PROBLEM>
Copy each line of the following data that contains "shops".

>>

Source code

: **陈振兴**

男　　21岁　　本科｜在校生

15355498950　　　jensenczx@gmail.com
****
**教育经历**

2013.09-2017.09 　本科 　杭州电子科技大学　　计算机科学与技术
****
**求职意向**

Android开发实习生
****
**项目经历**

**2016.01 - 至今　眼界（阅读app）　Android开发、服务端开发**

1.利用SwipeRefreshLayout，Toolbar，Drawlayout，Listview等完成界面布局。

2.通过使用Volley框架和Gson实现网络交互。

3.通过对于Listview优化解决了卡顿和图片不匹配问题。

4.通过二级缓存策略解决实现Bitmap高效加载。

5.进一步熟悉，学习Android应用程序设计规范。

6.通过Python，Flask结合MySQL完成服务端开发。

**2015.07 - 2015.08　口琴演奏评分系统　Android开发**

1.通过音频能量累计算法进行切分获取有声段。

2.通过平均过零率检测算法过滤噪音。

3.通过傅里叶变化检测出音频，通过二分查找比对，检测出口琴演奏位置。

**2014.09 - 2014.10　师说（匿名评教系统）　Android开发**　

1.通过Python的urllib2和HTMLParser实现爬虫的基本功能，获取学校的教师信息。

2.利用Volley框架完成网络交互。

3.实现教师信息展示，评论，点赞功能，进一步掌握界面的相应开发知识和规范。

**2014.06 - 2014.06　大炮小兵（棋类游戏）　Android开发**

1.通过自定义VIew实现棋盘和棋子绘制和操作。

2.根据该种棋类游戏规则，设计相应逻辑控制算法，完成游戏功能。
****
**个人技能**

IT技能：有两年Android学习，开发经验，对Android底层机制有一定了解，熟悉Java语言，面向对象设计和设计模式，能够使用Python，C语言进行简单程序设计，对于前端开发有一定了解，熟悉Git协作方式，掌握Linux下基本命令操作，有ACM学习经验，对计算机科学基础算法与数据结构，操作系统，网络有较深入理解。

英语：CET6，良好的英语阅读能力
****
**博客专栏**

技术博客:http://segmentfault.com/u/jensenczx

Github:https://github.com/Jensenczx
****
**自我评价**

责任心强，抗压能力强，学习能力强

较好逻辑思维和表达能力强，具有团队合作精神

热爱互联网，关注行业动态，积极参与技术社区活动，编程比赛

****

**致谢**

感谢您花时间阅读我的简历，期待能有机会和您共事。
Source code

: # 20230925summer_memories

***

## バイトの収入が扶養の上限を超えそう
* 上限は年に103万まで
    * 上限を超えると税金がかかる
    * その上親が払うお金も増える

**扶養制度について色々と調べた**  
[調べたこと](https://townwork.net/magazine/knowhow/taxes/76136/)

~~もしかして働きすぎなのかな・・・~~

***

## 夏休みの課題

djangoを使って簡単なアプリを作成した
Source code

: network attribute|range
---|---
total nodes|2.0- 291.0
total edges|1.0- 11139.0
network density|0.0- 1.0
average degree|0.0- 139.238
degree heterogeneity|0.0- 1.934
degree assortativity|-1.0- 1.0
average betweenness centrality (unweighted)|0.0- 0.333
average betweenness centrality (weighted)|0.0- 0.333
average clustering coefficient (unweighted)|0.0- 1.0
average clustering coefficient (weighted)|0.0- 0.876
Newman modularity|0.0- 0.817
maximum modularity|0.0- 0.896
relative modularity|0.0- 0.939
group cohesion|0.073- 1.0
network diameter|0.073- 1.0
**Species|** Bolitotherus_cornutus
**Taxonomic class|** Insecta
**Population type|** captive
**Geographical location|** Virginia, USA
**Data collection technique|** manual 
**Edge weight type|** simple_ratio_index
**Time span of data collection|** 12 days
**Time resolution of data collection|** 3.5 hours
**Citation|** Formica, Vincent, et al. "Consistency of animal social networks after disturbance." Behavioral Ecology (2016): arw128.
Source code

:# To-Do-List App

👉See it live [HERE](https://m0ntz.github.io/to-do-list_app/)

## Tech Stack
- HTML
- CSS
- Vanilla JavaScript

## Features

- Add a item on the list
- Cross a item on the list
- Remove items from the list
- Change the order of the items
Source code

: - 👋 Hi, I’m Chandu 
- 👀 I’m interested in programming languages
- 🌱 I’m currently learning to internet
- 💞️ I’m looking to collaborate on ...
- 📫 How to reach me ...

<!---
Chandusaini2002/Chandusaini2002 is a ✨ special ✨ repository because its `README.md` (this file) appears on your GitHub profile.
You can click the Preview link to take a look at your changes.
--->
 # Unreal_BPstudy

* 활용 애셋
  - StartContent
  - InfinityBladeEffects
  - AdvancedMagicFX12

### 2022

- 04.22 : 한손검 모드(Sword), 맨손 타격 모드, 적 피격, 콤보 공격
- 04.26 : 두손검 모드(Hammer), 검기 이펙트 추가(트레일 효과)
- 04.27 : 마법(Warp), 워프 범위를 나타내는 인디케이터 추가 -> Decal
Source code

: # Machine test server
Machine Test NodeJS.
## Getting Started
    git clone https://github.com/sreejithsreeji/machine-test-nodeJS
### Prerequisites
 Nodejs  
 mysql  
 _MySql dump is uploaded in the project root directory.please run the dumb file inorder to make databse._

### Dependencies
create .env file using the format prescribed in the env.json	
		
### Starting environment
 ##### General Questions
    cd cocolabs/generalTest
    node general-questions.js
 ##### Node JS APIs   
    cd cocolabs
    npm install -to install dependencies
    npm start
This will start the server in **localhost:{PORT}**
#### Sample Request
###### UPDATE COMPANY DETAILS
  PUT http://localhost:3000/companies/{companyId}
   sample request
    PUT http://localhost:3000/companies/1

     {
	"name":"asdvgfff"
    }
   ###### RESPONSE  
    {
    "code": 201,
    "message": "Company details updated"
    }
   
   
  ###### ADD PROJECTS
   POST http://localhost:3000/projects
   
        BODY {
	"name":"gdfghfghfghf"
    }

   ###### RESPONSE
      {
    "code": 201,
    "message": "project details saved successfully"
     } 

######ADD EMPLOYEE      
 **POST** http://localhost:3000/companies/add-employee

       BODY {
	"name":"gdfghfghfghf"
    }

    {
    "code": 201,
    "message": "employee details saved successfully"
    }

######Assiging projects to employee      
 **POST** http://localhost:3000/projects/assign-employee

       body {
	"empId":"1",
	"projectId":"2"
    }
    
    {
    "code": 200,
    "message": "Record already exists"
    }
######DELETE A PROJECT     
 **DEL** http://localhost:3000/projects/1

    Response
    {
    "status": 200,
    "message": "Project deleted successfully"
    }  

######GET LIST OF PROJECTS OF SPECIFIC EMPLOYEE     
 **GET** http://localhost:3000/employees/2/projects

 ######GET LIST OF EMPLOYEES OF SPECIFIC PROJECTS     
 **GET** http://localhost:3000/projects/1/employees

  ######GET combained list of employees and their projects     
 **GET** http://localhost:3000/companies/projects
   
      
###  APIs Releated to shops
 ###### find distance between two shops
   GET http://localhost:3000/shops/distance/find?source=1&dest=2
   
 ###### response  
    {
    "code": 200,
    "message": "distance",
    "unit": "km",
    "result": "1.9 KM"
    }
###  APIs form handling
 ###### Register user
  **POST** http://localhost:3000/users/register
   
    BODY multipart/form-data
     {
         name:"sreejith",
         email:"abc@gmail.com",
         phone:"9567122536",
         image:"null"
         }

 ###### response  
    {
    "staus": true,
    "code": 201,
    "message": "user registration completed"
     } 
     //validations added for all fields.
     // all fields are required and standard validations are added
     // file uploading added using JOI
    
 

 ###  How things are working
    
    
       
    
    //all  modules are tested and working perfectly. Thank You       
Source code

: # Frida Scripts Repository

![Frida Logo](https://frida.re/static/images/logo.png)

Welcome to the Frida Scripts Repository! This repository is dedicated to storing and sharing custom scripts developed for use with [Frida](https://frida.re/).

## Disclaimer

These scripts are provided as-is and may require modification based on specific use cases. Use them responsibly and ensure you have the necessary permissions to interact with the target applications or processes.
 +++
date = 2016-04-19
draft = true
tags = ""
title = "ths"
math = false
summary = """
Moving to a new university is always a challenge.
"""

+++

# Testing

<<

PROBLEM SOLUTION>
###  APIs Releated to shops
 ###### find distance between two shops
   GET http://localhost:3000/shops/distance/find?source=1&dest=2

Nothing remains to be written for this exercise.